YOUR TASK:
If an entry below contains an image, drop the image and retype the rest exactly.

THE RECORDS:
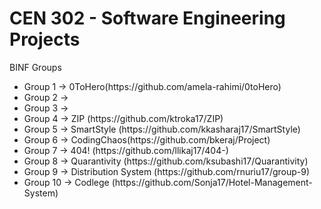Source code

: <h1>CEN 302 - Software Engineering Projects</h1>

BINF Groups
<ul>
<li>Group 1 -> 0ToHero(https://github.com/amela-rahimi/0toHero)
<li>Group 2 -> </li>
<li>Group 3 -> </li>
<li>Group 4 -> ZIP (https://github.com/ktroka17/ZIP)</li>
<li>Group 5 -> SmartStyle (https://github.com/kkasharaj17/SmartStyle)</li>
<li>Group 6 -> CodingChaos(https://github.com/bkeraj/Project)
<li>Group 7 -> 404! (https://github.com/llikaj17/404-)</li>
<li>Group 8 -> Quarantivity (https://github.com/ksubashi17/Quarantivity)
<li>Group 9 -> Distribution System (https://github.com/rnuriu17/group-9)</li>
<li>Group 10 -> Codlege (https://github.com/Sonja17/Hotel-Management-System)</li> 
</ul>
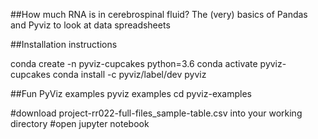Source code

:##How much RNA is in cerebrospinal fluid? The (very) basics of Pandas and Pyviz to look at data spreadsheets

##Installation instructions

conda create -n pyviz-cupcakes python=3.6
conda activate pyviz-cupcakes
conda install -c pyviz/label/dev pyviz

##Fun PyViz examples
pyviz examples
cd pyviz-examples


#download project-rr022-full-files_sample-table.csv into your working directory 
#open 
jupyter notebook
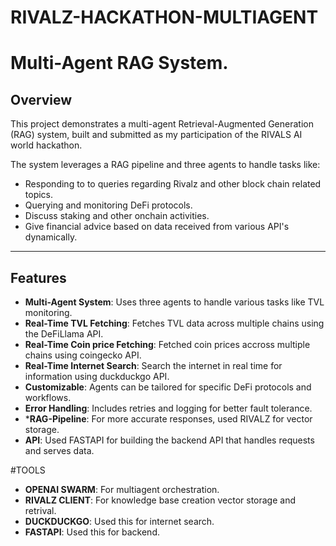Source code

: # RIVALZ-HACKATHON-MULTIAGENT
# Multi-Agent RAG System.

## Overview
This project demonstrates a multi-agent Retrieval-Augmented Generation (RAG) system, built and submitted as my participation of the RIVALS AI world hackathon.

The system leverages a RAG pipeline and three agents to handle tasks like:
- Responding to to queries regarding Rivalz and other block chain related topics.
- Querying and monitoring DeFi protocols.
- Discuss staking and other onchain activities.
- Give financial advice based on data received from various API's dynamically.

---

## Features
- **Multi-Agent System**: Uses three agents to handle various tasks like TVL monitoring.
- **Real-Time TVL Fetching**: Fetches TVL data across multiple chains using the DeFiLlama API.
- **Real-Time Coin price Fetching**: Fetched coin prices accross multiple chains using coingecko API.
- **Real-Time Internet Search**: Search the internet in real time for information using duckduckgo API.
- **Customizable**: Agents can be tailored for specific DeFi protocols and workflows.
- **Error Handling**: Includes retries and logging for better fault tolerance.
- ***RAG-Pipeline**: For more accurate responses, used RIVALZ for vector storage.
- **API**: Used FASTAPI for building the backend API that handles requests and serves data.

#TOOLS
- **OPENAI SWARM**: For multiagent orchestration.
- **RIVALZ CLIENT**: For knowledge base creation vector storage and retrival.
- **DUCKDUCKGO**: Used this for internet search.
- **FASTAPI**: Used this for backend.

SOLUTION TO THIS TASK:
Source code

: <h1>CEN 302 - Software Engineering Projects</h1>

BINF Groups
<ul>
<li>Group 1 -> 0ToHero(https://github.com/amela-rahimi/0toHero)
<li>Group 2 -> </li>
<li>Group 3 -> </li>
<li>Group 4 -> ZIP (https://github.com/ktroka17/ZIP)</li>
<li>Group 5 -> SmartStyle (https://github.com/kkasharaj17/SmartStyle)</li>
<li>Group 6 -> CodingChaos(https://github.com/bkeraj/Project)
<li>Group 7 -> 404! (https://github.com/llikaj17/404-)</li>
<li>Group 8 -> Quarantivity (https://github.com/ksubashi17/Quarantivity)
<li>Group 9 -> Distribution System (https://github.com/rnuriu17/group-9)</li>
<li>Group 10 -> Codlege (https://github.com/Sonja17/Hotel-Management-System)</li> 
</ul>
Source code

:##How much RNA is in cerebrospinal fluid? The (very) basics of Pandas and Pyviz to look at data spreadsheets

##Installation instructions

conda create -n pyviz-cupcakes python=3.6
conda activate pyviz-cupcakes
conda install -c pyviz/label/dev pyviz

##Fun PyViz examples
pyviz examples
cd pyviz-examples


#download project-rr022-full-files_sample-table.csv into your working directory 
#open 
jupyter notebook
Source code

: # RIVALZ-HACKATHON-MULTIAGENT
# Multi-Agent RAG System.

## Overview
This project demonstrates a multi-agent Retrieval-Augmented Generation (RAG) system, built and submitted as my participation of the RIVALS AI world hackathon.

The system leverages a RAG pipeline and three agents to handle tasks like:
- Responding to to queries regarding Rivalz and other block chain related topics.
- Querying and monitoring DeFi protocols.
- Discuss staking and other onchain activities.
- Give financial advice based on data received from various API's dynamically.

---

## Features
- **Multi-Agent System**: Uses three agents to handle various tasks like TVL monitoring.
- **Real-Time TVL Fetching**: Fetches TVL data across multiple chains using the DeFiLlama API.
- **Real-Time Coin price Fetching**: Fetched coin prices accross multiple chains using coingecko API.
- **Real-Time Internet Search**: Search the internet in real time for information using duckduckgo API.
- **Customizable**: Agents can be tailored for specific DeFi protocols and workflows.
- **Error Handling**: Includes retries and logging for better fault tolerance.
- ***RAG-Pipeline**: For more accurate responses, used RIVALZ for vector storage.
- **API**: Used FASTAPI for building the backend API that handles requests and serves data.

#TOOLS
- **OPENAI SWARM**: For multiagent orchestration.
- **RIVALZ CLIENT**: For knowledge base creation vector storage and retrival.
- **DUCKDUCKGO**: Used this for internet search.
- **FASTAPI**: Used this for backend.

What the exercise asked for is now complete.